Transportation of embryos outside of state for destruction

As an alternative to maintaining the excess embryos in a frozen state indefinitely, couples (or even providers) may consider transporting the embryos out of Alabama to a different state where they could be destroyed.  For purposes of this article, we are putting aside whether Alabama would allow such transport, or would consider it transportation with the intent to commit murder. Instead, we are focused on whether a health plan could cover such travel. 

In our post on the impact of the Dobbs decision, we discussed travel benefits for women leaving their state of residence to access an abortion in a state where it is legal, and concluded that travel could be a covered benefit if access to the necessary medical care is not reasonably available to them in their home geographic area.

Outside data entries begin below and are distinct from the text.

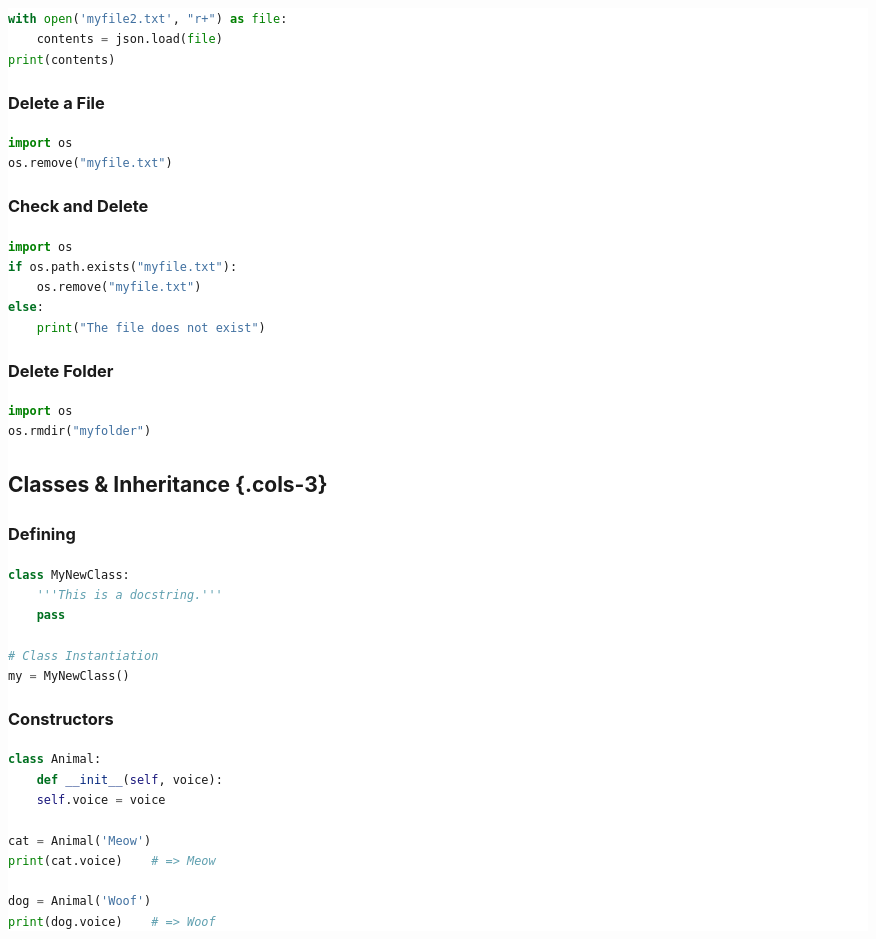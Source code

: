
 ```python
with open('myfile2.txt', "r+") as file:
    contents = json.load(file)
print(contents)
```

### Delete a File

```python
import os
os.remove("myfile.txt")
```

### Check and Delete

```python
import os
if os.path.exists("myfile.txt"):
    os.remove("myfile.txt")
else:
    print("The file does not exist")
```

### Delete Folder

```python
import os
os.rmdir("myfolder")
```

## Classes & Inheritance {.cols-3}

### Defining

```python
class MyNewClass:
    '''This is a docstring.'''
    pass

# Class Instantiation
my = MyNewClass()
```

### Constructors

```python
class Animal:
    def __init__(self, voice):
    self.voice = voice

cat = Animal('Meow')
print(cat.voice)    # => Meow

dog = Animal('Woof') 
print(dog.voice)    # => Woof
```
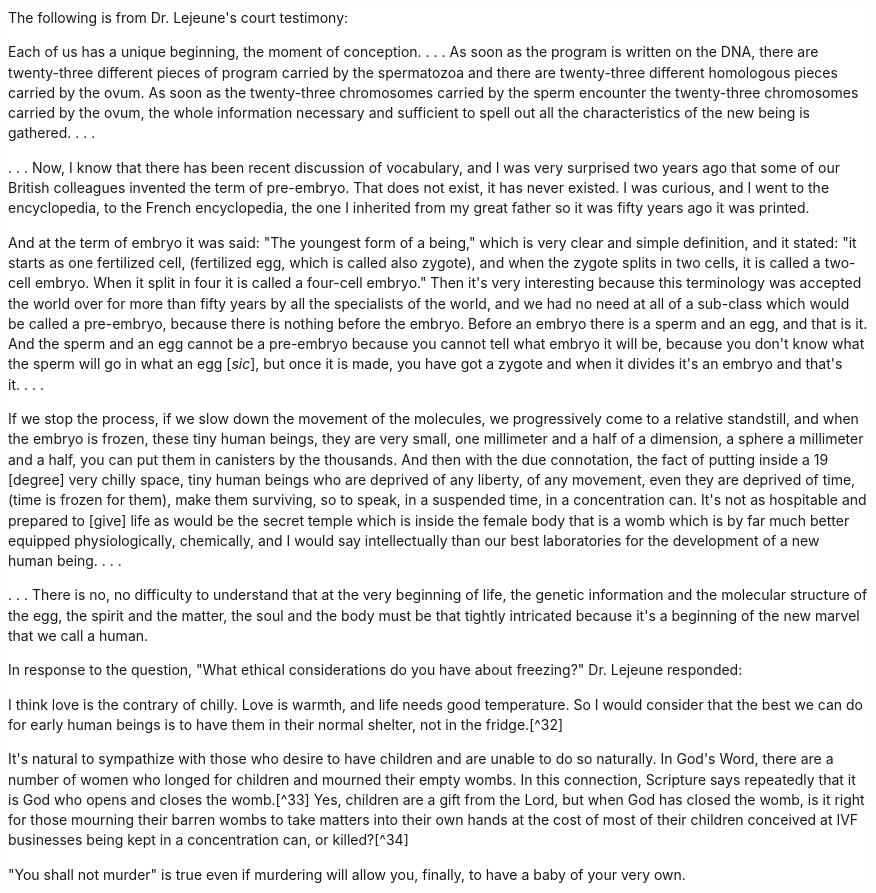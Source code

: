 The following is from Dr. Lejeune's court testimony:

Each of us has a unique beginning, the moment of conception. . . . As soon as the program is written on the DNA, there are twenty-three different pieces of program carried by the spermatozoa and there are twenty-three different homologous pieces carried by the ovum. As soon as the twenty-three chromosomes carried by the sperm encounter the twenty-three chromosomes carried by the ovum, the whole information necessary and sufficient to spell out all the characteristics of the new being is gathered. . . .

. . . Now, I know that there has been recent discussion of vocabulary, and I was very surprised two years ago that some of our British colleagues invented the term of pre-embryo. That does not exist, it has never existed. I was curious, and I went to the encyclopedia, to the French encyclopedia, the one I inherited from my great father so it was fifty years ago it was printed.

And at the term of embryo it was said: "The youngest form of a being," which is very clear and simple definition, and it stated: "it starts as one fertilized cell, (fertilized egg, which is called also zygote), and when the zygote splits in two cells, it is called a two-cell embryo. When it split in four it is called a four-cell embryo." Then it's very interesting because this terminology was accepted the world over for more than fifty years by all the specialists of the world, and we had no need at all of a sub-class which would be called a pre-embryo, because there is nothing before the embryo. Before an embryo there is a sperm and an egg, and that is it. And the sperm and an egg cannot be a pre-embryo because you cannot tell what embryo it will be, because you don't know what the sperm will go in what an egg \[*sic*\], but once it is made, you have got a zygote and when it divides it's an embryo and that's it. . . .

If we stop the process, if we slow down the movement of the molecules, we progressively come to a relative standstill, and when the embryo is frozen, these tiny human beings, they are very small, one millimeter and a half of a dimension, a sphere a millimeter and a half, you can put them in canisters by the thousands. And then with the due connotation, the fact of putting inside a 19 \[degree\] very chilly space, tiny human beings who are deprived of any liberty, of any movement, even they are deprived of time, (time is frozen for them), make them surviving, so to speak, in a suspended time, in a concentration can. It's not as hospitable and prepared to \[give\] life as would be the secret temple which is inside the female body that is a womb which is by far much better equipped physiologically, chemically, and I would say intellectually than our best laboratories for the development of a new human being. . . .

. . . There is no, no difficulty to understand that at the very beginning of life, the genetic information and the molecular structure of the egg, the spirit and the matter, the soul and the body must be that tightly intricated because it's a beginning of the new marvel that we call a human.

In response to the question, "What ethical considerations do you have about freezing?" Dr. Lejeune responded:

I think love is the contrary of chilly. Love is warmth, and life needs good temperature. So I would consider that the best we can do for early human beings is to have them in their normal shelter, not in the fridge.[^32]

It's natural to sympathize with those who desire to have children and are unable to do so naturally. In God's Word, there are a number of women who longed for children and mourned their empty wombs. In this connection, Scripture says repeatedly that it is God who opens and closes the womb.[^33] Yes, children are a gift from the Lord, but when God has closed the womb, is it right for those mourning their barren wombs to take matters into their own hands at the cost of most of their children conceived at IVF businesses being kept in a concentration can, or killed?[^34]

"You shall not murder" is true even if murdering will allow you, finally, to have a baby of your very own.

In this case, however, none of the employee, spouse, domestic partner, or embryo are traveling to directly access health care.  So, in that sense it diverges from the earlier analysis on travel for abortion access.   However, transportation expenses could arguably be covered if embryonic destruction would have been a covered benefit if done in Alabama, but as that is not available, the embryos have to be transported to complete that aspect of the fertility-related health service.    

Travel and Transportation for Access to IVF Treatments out of State

Because of the foregoing issues, several fertility clinics in Alabama (including the University of Alabama Birmingham — the largest in the state) have announced that effective immediately they are no longer providing IVF treatments.  The cessation of service even includes implanting embryos that have already been created.  This has left many couples in the lurch who were in the process of IVF and have embryos not yet implanted.

Presumably, covering travel benefits for purposes of initiating IVF treatments outside of Alabama would be a covered benefit for the same reasons as accessing abortion. 

A closer question would be whether the cost of transporting embryos from Alabama to another state for the purpose of implanting them, would be covered.  If IVF is a covered benefit, and travel for the prospective parent is covered, it could extend to transportation of the embryo as a necessary part of the IVF treatment itself.  However, this question may be moot right now, as it is our understanding that Alabama fertility clinics are not allowing couples to transport their embryos out of state, regardless of the reason. This appears to be based on a concern that the embryos would not survive the transport.

This article touches on just a few of thorny issues that plan sponsors will face when confronting coverage issues for their employees and dependents in Alabama. We will be monitoring developments in closely and note that there is already an effort underway in the Alabama legislature to protect access to IVF.